§ **THE TASK**: Could you repeat every record below exactly, leaving out the pictures?

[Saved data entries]
━━━━━━━━━━━━━━━━━━━━
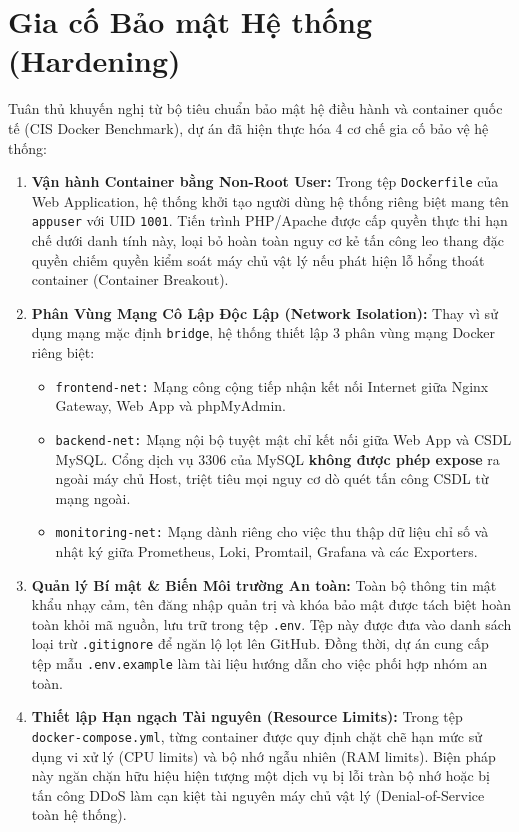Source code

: \documentclass[12pt,a4paper,oneside]{report}
\begin{document}
\chapter{Gia cố Bảo mật Hệ thống (Hardening)}

Tuân thủ khuyến nghị từ bộ tiêu chuẩn bảo mật hệ điều hành và container quốc tế (CIS Docker Benchmark), dự án đã hiện thực hóa 4 cơ chế gia cố bảo vệ hệ thống:

\begin{enumerate}
    \item \textbf{Vận hành Container bằng Non-Root User:}
    Trong tệp \texttt{Dockerfile} của Web Application, hệ thống khởi tạo người dùng hệ thống riêng biệt mang tên \texttt{appuser} với UID \texttt{1001}. Tiến trình PHP/Apache được cấp quyền thực thi hạn chế dưới danh tính này, loại bỏ hoàn toàn nguy cơ kẻ tấn công leo thang đặc quyền chiếm quyền kiểm soát máy chủ vật lý nếu phát hiện lỗ hổng thoát container (Container Breakout).

    \item \textbf{Phân Vùng Mạng Cô Lập Độc Lập (Network Isolation):}
    Thay vì sử dụng mạng mặc định \texttt{bridge}, hệ thống thiết lập 3 phân vùng mạng Docker riêng biệt:
    \begin{itemize}
        \item \texttt{frontend-net:} Mạng công cộng tiếp nhận kết nối Internet giữa Nginx Gateway, Web App và phpMyAdmin.
        \item \texttt{backend-net:} Mạng nội bộ tuyệt mật chỉ kết nối giữa Web App và CSDL MySQL. Cổng dịch vụ 3306 của MySQL \textbf{không được phép expose} ra ngoài máy chủ Host, triệt tiêu mọi nguy cơ dò quét tấn công CSDL từ mạng ngoài.
        \item \texttt{monitoring-net:} Mạng dành riêng cho việc thu thập dữ liệu chỉ số và nhật ký giữa Prometheus, Loki, Promtail, Grafana và các Exporters.
    \end{itemize}

    \item \textbf{Quản lý Bí mật \& Biến Môi trường An toàn:}
    Toàn bộ thông tin mật khẩu nhạy cảm, tên đăng nhập quản trị và khóa bảo mật được tách biệt hoàn toàn khỏi mã nguồn, lưu trữ trong tệp \texttt{.env}. Tệp này được đưa vào danh sách loại trừ \texttt{.gitignore} để ngăn lộ lọt lên GitHub. Đồng thời, dự án cung cấp tệp mẫu \texttt{.env.example} làm tài liệu hướng dẫn cho việc phối hợp nhóm an toàn.

    \item \textbf{Thiết lập Hạn ngạch Tài nguyên (Resource Limits):}
    Trong tệp \texttt{docker-compose.yml}, từng container được quy định chặt chẽ hạn mức sử dụng vi xử lý (CPU limits) và bộ nhớ ngẫu nhiên (RAM limits). Biện pháp này ngăn chặn hữu hiệu hiện tượng một dịch vụ bị lỗi tràn bộ nhớ hoặc bị tấn công DDoS làm cạn kiệt tài nguyên máy chủ vật lý (Denial-of-Service toàn hệ thống).
\end{enumerate}
\end{document}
━━━━━━━━━━━━━━━━━━━━
§ **EXERCISE RESPONSE**:
Source code

: \documentclass[12pt,a4paper,oneside]{report}
\begin{document}
\chapter{Gia cố Bảo mật Hệ thống (Hardening)}

Tuân thủ khuyến nghị từ bộ tiêu chuẩn bảo mật hệ điều hành và container quốc tế (CIS Docker Benchmark), dự án đã hiện thực hóa 4 cơ chế gia cố bảo vệ hệ thống:

\begin{enumerate}
    \item \textbf{Vận hành Container bằng Non-Root User:}
    Trong tệp \texttt{Dockerfile} của Web Application, hệ thống khởi tạo người dùng hệ thống riêng biệt mang tên \texttt{appuser} với UID \texttt{1001}. Tiến trình PHP/Apache được cấp quyền thực thi hạn chế dưới danh tính này, loại bỏ hoàn toàn nguy cơ kẻ tấn công leo thang đặc quyền chiếm quyền kiểm soát máy chủ vật lý nếu phát hiện lỗ hổng thoát container (Container Breakout).

    \item \textbf{Phân Vùng Mạng Cô Lập Độc Lập (Network Isolation):}
    Thay vì sử dụng mạng mặc định \texttt{bridge}, hệ thống thiết lập 3 phân vùng mạng Docker riêng biệt:
    \begin{itemize}
        \item \texttt{frontend-net:} Mạng công cộng tiếp nhận kết nối Internet giữa Nginx Gateway, Web App và phpMyAdmin.
        \item \texttt{backend-net:} Mạng nội bộ tuyệt mật chỉ kết nối giữa Web App và CSDL MySQL. Cổng dịch vụ 3306 của MySQL \textbf{không được phép expose} ra ngoài máy chủ Host, triệt tiêu mọi nguy cơ dò quét tấn công CSDL từ mạng ngoài.
        \item \texttt{monitoring-net:} Mạng dành riêng cho việc thu thập dữ liệu chỉ số và nhật ký giữa Prometheus, Loki, Promtail, Grafana và các Exporters.
    \end{itemize}

    \item \textbf{Quản lý Bí mật \& Biến Môi trường An toàn:}
    Toàn bộ thông tin mật khẩu nhạy cảm, tên đăng nhập quản trị và khóa bảo mật được tách biệt hoàn toàn khỏi mã nguồn, lưu trữ trong tệp \texttt{.env}. Tệp này được đưa vào danh sách loại trừ \texttt{.gitignore} để ngăn lộ lọt lên GitHub. Đồng thời, dự án cung cấp tệp mẫu \texttt{.env.example} làm tài liệu hướng dẫn cho việc phối hợp nhóm an toàn.

    \item \textbf{Thiết lập Hạn ngạch Tài nguyên (Resource Limits):}
    Trong tệp \texttt{docker-compose.yml}, từng container được quy định chặt chẽ hạn mức sử dụng vi xử lý (CPU limits) và bộ nhớ ngẫu nhiên (RAM limits). Biện pháp này ngăn chặn hữu hiệu hiện tượng một dịch vụ bị lỗi tràn bộ nhớ hoặc bị tấn công DDoS làm cạn kiệt tài nguyên máy chủ vật lý (Denial-of-Service toàn hệ thống).
\end{enumerate}
\end{document}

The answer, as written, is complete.